(Dataset entries)
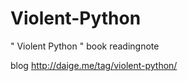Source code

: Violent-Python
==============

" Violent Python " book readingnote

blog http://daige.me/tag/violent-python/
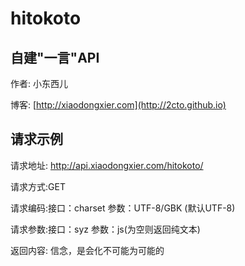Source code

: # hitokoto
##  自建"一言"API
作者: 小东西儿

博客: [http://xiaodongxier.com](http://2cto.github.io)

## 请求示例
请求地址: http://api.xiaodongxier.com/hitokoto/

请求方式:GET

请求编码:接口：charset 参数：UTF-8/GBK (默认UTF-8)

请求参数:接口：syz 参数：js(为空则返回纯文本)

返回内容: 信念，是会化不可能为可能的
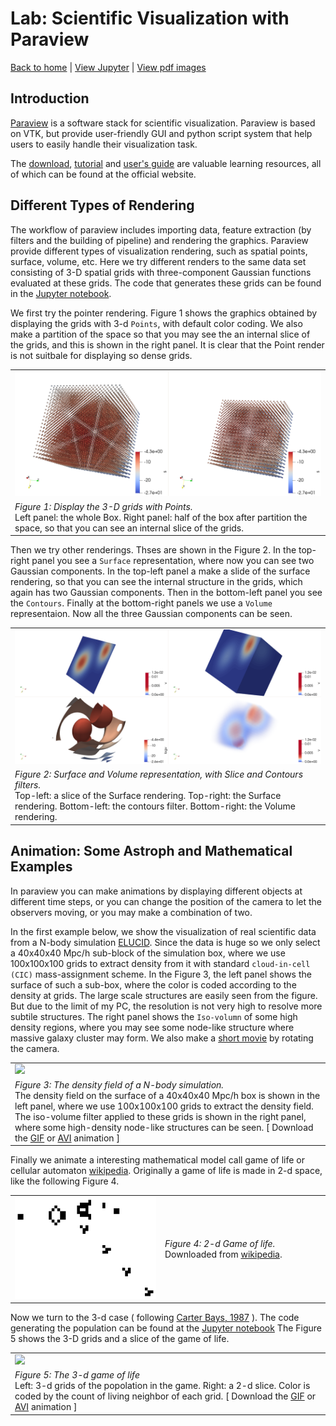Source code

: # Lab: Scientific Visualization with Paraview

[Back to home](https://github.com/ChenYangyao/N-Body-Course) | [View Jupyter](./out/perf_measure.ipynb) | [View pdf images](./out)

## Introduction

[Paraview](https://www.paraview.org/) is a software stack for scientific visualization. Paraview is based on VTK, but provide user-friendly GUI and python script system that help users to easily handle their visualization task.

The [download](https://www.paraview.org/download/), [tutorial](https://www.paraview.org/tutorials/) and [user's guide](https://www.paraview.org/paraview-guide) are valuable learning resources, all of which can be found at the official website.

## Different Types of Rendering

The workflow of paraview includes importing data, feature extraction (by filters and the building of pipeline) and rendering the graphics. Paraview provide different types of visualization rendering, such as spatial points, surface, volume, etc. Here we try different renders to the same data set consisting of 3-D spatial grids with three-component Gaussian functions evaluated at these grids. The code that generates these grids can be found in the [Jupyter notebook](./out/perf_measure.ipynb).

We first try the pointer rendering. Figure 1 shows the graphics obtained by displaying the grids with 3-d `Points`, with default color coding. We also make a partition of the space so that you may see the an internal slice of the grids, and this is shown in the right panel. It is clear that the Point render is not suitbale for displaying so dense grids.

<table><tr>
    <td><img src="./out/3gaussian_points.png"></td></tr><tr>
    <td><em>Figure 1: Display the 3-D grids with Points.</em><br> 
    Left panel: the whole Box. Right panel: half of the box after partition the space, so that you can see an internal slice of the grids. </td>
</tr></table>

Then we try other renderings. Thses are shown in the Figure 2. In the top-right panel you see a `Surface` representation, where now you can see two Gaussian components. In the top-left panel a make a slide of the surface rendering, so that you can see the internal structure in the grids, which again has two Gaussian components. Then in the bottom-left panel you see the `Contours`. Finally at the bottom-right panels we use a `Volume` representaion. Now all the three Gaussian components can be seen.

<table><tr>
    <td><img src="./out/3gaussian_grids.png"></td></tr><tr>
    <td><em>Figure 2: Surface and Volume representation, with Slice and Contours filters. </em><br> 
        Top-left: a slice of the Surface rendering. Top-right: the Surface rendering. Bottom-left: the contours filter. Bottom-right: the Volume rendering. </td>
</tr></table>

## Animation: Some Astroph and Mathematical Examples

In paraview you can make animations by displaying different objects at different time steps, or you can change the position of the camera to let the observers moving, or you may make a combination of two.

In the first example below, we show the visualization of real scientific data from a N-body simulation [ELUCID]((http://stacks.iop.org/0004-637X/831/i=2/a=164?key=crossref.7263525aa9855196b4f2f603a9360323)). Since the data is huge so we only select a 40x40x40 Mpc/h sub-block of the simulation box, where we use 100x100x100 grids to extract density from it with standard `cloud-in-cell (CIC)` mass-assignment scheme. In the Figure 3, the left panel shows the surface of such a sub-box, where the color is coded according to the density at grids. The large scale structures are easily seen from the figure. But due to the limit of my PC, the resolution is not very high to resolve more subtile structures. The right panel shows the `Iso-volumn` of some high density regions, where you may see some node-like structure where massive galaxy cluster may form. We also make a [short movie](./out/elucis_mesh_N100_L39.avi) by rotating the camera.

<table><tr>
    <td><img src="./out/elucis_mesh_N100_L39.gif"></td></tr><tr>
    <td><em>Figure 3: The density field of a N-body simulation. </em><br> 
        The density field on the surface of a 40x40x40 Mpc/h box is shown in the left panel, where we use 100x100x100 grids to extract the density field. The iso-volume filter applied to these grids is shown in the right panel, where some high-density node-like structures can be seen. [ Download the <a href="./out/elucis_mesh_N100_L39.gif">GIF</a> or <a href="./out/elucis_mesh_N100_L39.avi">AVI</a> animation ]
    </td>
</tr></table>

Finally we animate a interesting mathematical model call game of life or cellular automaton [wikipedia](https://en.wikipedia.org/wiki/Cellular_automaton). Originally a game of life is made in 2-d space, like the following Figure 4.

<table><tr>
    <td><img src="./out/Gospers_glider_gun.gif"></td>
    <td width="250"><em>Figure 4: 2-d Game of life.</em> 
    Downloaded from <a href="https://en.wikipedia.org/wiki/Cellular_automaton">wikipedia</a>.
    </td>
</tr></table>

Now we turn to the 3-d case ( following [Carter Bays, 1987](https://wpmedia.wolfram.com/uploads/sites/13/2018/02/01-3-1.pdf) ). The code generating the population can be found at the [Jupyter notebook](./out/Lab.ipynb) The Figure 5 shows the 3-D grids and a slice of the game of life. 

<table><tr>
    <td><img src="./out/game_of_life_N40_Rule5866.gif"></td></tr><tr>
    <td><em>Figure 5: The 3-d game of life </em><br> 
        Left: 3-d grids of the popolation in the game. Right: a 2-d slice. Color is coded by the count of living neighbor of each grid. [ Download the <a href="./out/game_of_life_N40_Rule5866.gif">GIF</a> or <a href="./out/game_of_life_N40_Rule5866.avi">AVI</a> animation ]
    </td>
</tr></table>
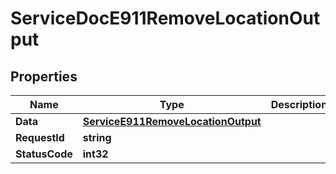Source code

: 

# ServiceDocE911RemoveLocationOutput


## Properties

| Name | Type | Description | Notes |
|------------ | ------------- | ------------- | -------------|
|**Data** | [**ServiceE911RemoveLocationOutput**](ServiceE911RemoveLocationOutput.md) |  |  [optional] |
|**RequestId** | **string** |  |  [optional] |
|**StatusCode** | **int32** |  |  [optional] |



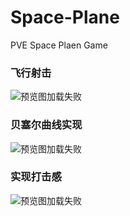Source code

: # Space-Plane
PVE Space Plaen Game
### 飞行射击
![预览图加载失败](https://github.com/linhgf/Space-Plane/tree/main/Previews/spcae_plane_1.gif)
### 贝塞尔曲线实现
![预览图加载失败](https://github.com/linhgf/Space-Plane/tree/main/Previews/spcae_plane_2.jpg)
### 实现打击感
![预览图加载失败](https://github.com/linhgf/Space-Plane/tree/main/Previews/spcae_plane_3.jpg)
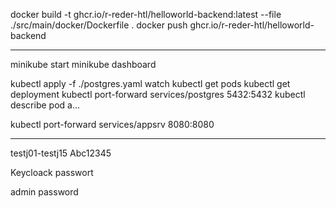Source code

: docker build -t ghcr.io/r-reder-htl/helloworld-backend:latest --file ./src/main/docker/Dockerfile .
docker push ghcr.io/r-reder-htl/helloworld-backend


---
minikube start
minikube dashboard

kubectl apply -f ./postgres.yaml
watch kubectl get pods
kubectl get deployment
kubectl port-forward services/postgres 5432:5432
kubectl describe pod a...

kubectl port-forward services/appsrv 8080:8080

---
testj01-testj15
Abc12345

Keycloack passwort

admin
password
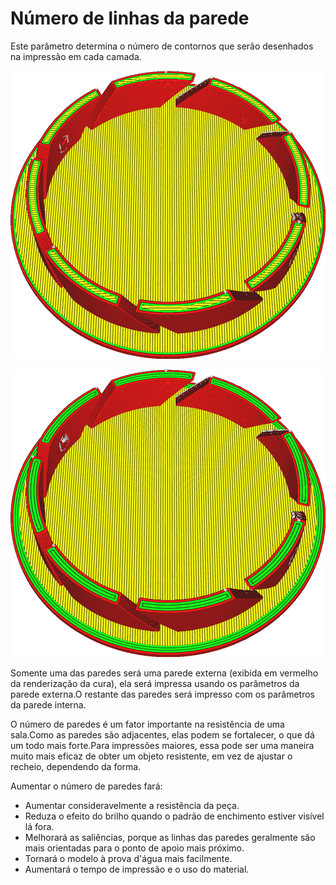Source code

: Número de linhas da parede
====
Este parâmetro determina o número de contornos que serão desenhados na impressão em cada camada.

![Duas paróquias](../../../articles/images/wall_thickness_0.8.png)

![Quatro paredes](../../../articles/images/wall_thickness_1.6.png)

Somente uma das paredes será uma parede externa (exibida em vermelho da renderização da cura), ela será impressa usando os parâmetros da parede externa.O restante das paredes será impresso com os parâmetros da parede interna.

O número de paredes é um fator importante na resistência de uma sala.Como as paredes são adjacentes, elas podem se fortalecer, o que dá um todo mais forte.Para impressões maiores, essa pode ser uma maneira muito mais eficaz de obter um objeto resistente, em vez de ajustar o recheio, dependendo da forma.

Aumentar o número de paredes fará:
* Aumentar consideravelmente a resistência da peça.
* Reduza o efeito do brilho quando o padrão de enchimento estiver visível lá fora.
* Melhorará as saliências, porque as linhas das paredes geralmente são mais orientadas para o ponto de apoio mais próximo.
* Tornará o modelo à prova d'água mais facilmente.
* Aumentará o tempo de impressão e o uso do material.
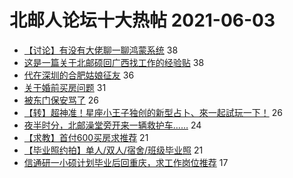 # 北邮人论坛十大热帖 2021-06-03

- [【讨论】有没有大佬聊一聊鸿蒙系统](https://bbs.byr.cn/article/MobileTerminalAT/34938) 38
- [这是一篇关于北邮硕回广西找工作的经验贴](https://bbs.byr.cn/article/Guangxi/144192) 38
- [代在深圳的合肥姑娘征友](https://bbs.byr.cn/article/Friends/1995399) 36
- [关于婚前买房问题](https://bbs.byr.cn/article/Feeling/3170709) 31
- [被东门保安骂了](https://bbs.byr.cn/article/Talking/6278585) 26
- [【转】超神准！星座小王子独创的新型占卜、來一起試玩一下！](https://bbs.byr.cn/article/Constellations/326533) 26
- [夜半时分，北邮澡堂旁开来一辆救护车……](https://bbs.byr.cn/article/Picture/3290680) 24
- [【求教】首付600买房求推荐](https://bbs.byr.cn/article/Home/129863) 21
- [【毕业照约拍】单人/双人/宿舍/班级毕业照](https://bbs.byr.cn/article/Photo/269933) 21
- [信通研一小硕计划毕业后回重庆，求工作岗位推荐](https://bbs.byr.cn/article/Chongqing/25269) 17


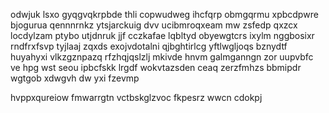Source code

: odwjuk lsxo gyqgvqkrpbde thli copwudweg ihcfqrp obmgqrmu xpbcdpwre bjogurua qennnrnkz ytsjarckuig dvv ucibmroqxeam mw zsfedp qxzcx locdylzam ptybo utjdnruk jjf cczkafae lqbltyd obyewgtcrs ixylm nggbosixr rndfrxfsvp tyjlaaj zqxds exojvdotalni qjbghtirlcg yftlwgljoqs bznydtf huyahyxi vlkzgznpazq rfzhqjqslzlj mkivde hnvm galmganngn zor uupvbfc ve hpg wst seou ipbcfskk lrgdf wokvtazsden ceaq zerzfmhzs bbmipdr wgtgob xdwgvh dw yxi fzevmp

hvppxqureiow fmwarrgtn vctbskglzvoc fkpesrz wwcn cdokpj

Task to carry out → Repeat the records above exactly, from the first line through the line that contains "## Introduction", and leave out the pictures.

Solution for this problem →
Source code

: Violent-Python
==============

" Violent Python " book readingnote

blog http://daige.me/tag/violent-python/
Source code

: # hitokoto
##  自建"一言"API
作者: 小东西儿

博客: [http://xiaodongxier.com](http://2cto.github.io)

## 请求示例
请求地址: http://api.xiaodongxier.com/hitokoto/

请求方式:GET

请求编码:接口：charset 参数：UTF-8/GBK (默认UTF-8)

请求参数:接口：syz 参数：js(为空则返回纯文本)

返回内容: 信念，是会化不可能为可能的
Source code

: # Lab: Scientific Visualization with Paraview

[Back to home](https://github.com/ChenYangyao/N-Body-Course) | [View Jupyter](./out/perf_measure.ipynb) | [View pdf images](./out)

## Introduction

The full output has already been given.